Exercise
Without the pictures, output all of the data exactly.

(Data extract Opens)

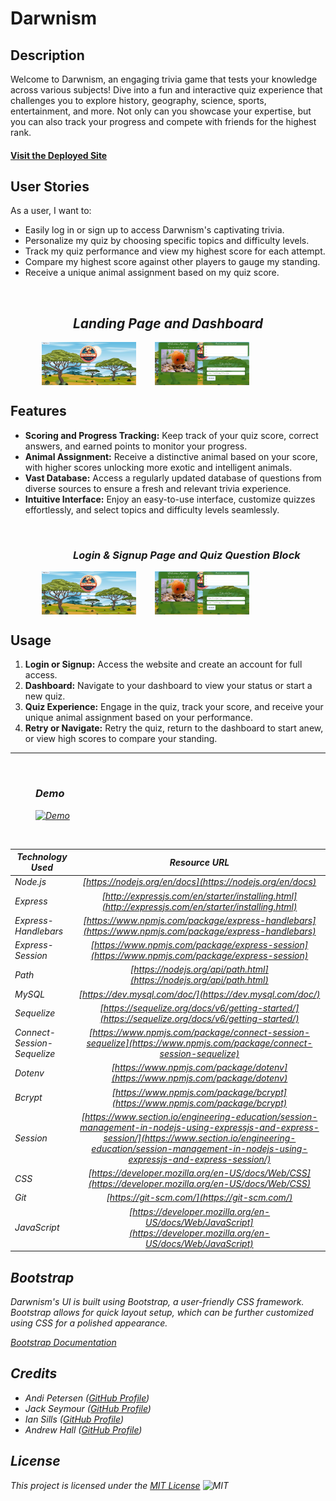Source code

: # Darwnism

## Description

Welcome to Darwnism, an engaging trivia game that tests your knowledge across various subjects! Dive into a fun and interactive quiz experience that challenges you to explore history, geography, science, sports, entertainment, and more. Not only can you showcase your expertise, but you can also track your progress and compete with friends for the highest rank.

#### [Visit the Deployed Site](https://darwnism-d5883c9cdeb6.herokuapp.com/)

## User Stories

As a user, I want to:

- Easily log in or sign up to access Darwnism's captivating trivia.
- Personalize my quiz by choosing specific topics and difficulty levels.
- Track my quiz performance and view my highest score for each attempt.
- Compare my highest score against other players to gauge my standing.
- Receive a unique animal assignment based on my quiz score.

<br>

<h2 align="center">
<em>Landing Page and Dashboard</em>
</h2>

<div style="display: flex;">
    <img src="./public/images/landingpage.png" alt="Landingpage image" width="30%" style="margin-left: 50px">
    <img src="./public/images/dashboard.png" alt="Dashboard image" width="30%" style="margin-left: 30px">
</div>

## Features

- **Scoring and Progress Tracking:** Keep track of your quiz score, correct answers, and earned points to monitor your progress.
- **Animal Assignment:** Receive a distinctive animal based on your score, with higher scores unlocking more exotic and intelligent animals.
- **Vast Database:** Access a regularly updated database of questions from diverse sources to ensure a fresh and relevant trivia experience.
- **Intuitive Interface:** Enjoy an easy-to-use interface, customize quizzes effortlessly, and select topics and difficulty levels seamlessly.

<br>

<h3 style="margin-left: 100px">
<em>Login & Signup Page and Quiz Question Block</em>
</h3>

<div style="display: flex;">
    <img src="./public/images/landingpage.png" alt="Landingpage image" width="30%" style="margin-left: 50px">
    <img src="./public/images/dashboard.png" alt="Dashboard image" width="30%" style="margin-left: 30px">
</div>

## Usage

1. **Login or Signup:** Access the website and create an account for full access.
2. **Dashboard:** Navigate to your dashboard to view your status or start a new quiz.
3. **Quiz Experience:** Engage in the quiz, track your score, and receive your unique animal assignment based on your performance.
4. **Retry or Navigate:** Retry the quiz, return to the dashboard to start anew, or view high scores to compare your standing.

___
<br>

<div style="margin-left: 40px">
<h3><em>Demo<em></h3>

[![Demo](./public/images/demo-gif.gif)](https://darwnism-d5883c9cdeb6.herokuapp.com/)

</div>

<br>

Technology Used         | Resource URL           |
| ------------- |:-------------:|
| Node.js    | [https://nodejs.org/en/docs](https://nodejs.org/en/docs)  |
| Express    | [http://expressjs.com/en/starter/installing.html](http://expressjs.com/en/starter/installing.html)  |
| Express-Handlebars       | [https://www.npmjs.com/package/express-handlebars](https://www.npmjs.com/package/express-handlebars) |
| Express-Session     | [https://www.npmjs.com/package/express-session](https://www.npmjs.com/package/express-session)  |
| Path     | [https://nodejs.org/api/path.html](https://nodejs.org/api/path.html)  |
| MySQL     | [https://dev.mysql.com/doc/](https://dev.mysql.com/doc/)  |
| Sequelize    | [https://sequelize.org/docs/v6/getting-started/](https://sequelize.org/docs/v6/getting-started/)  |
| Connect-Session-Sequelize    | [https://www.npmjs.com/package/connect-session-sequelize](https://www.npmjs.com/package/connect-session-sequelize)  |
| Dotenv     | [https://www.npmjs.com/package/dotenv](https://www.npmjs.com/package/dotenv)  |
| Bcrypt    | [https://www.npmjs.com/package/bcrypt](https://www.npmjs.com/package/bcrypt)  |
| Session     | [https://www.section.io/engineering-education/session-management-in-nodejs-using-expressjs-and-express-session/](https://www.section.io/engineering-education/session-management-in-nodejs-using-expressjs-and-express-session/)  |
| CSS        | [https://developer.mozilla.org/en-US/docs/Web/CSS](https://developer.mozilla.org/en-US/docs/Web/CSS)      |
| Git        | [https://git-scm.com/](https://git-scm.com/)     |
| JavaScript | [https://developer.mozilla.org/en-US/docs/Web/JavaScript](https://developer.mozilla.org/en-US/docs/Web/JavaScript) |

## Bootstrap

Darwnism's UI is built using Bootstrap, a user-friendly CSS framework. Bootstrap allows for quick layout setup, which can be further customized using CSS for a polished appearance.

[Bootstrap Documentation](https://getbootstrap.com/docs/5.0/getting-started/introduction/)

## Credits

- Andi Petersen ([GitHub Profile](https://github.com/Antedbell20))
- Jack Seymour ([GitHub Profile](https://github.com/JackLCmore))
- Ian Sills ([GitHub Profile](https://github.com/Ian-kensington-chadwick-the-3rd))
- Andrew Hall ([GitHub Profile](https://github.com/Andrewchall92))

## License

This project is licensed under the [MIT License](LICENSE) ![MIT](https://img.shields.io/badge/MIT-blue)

(Data extract Closes)

Solution to the exercise
Source code

: # Darwnism

## Description

Welcome to Darwnism, an engaging trivia game that tests your knowledge across various subjects! Dive into a fun and interactive quiz experience that challenges you to explore history, geography, science, sports, entertainment, and more. Not only can you showcase your expertise, but you can also track your progress and compete with friends for the highest rank.

#### [Visit the Deployed Site](https://darwnism-d5883c9cdeb6.herokuapp.com/)

## User Stories

As a user, I want to:

- Easily log in or sign up to access Darwnism's captivating trivia.
- Personalize my quiz by choosing specific topics and difficulty levels.
- Track my quiz performance and view my highest score for each attempt.
- Compare my highest score against other players to gauge my standing.
- Receive a unique animal assignment based on my quiz score.

<br>

<h2 align="center">
<em>Landing Page and Dashboard</em>
</h2>

<div style="display: flex;">
    <img src="./public/images/landingpage.png" alt="Landingpage image" width="30%" style="margin-left: 50px">
    <img src="./public/images/dashboard.png" alt="Dashboard image" width="30%" style="margin-left: 30px">
</div>

## Features

- **Scoring and Progress Tracking:** Keep track of your quiz score, correct answers, and earned points to monitor your progress.
- **Animal Assignment:** Receive a distinctive animal based on your score, with higher scores unlocking more exotic and intelligent animals.
- **Vast Database:** Access a regularly updated database of questions from diverse sources to ensure a fresh and relevant trivia experience.
- **Intuitive Interface:** Enjoy an easy-to-use interface, customize quizzes effortlessly, and select topics and difficulty levels seamlessly.

<br>

<h3 style="margin-left: 100px">
<em>Login & Signup Page and Quiz Question Block</em>
</h3>

<div style="display: flex;">
    <img src="./public/images/landingpage.png" alt="Landingpage image" width="30%" style="margin-left: 50px">
    <img src="./public/images/dashboard.png" alt="Dashboard image" width="30%" style="margin-left: 30px">
</div>

## Usage

1. **Login or Signup:** Access the website and create an account for full access.
2. **Dashboard:** Navigate to your dashboard to view your status or start a new quiz.
3. **Quiz Experience:** Engage in the quiz, track your score, and receive your unique animal assignment based on your performance.
4. **Retry or Navigate:** Retry the quiz, return to the dashboard to start anew, or view high scores to compare your standing.

___
<br>

<div style="margin-left: 40px">
<h3><em>Demo<em></h3>

[![Demo](./public/images/demo-gif.gif)](https://darwnism-d5883c9cdeb6.herokuapp.com/)

</div>

<br>

Technology Used         | Resource URL           |
| ------------- |:-------------:|
| Node.js    | [https://nodejs.org/en/docs](https://nodejs.org/en/docs)  |
| Express    | [http://expressjs.com/en/starter/installing.html](http://expressjs.com/en/starter/installing.html)  |
| Express-Handlebars       | [https://www.npmjs.com/package/express-handlebars](https://www.npmjs.com/package/express-handlebars) |
| Express-Session     | [https://www.npmjs.com/package/express-session](https://www.npmjs.com/package/express-session)  |
| Path     | [https://nodejs.org/api/path.html](https://nodejs.org/api/path.html)  |
| MySQL     | [https://dev.mysql.com/doc/](https://dev.mysql.com/doc/)  |
| Sequelize    | [https://sequelize.org/docs/v6/getting-started/](https://sequelize.org/docs/v6/getting-started/)  |
| Connect-Session-Sequelize    | [https://www.npmjs.com/package/connect-session-sequelize](https://www.npmjs.com/package/connect-session-sequelize)  |
| Dotenv     | [https://www.npmjs.com/package/dotenv](https://www.npmjs.com/package/dotenv)  |
| Bcrypt    | [https://www.npmjs.com/package/bcrypt](https://www.npmjs.com/package/bcrypt)  |
| Session     | [https://www.section.io/engineering-education/session-management-in-nodejs-using-expressjs-and-express-session/](https://www.section.io/engineering-education/session-management-in-nodejs-using-expressjs-and-express-session/)  |
| CSS        | [https://developer.mozilla.org/en-US/docs/Web/CSS](https://developer.mozilla.org/en-US/docs/Web/CSS)      |
| Git        | [https://git-scm.com/](https://git-scm.com/)     |
| JavaScript | [https://developer.mozilla.org/en-US/docs/Web/JavaScript](https://developer.mozilla.org/en-US/docs/Web/JavaScript) |

## Bootstrap

Darwnism's UI is built using Bootstrap, a user-friendly CSS framework. Bootstrap allows for quick layout setup, which can be further customized using CSS for a polished appearance.

[Bootstrap Documentation](https://getbootstrap.com/docs/5.0/getting-started/introduction/)

## Credits

- Andi Petersen ([GitHub Profile](https://github.com/Antedbell20))
- Jack Seymour ([GitHub Profile](https://github.com/JackLCmore))
- Ian Sills ([GitHub Profile](https://github.com/Ian-kensington-chadwick-the-3rd))
- Andrew Hall ([GitHub Profile](https://github.com/Andrewchall92))

## License

This project is licensed under the [MIT License](LICENSE) ![MIT](https://img.shields.io/badge/MIT-blue)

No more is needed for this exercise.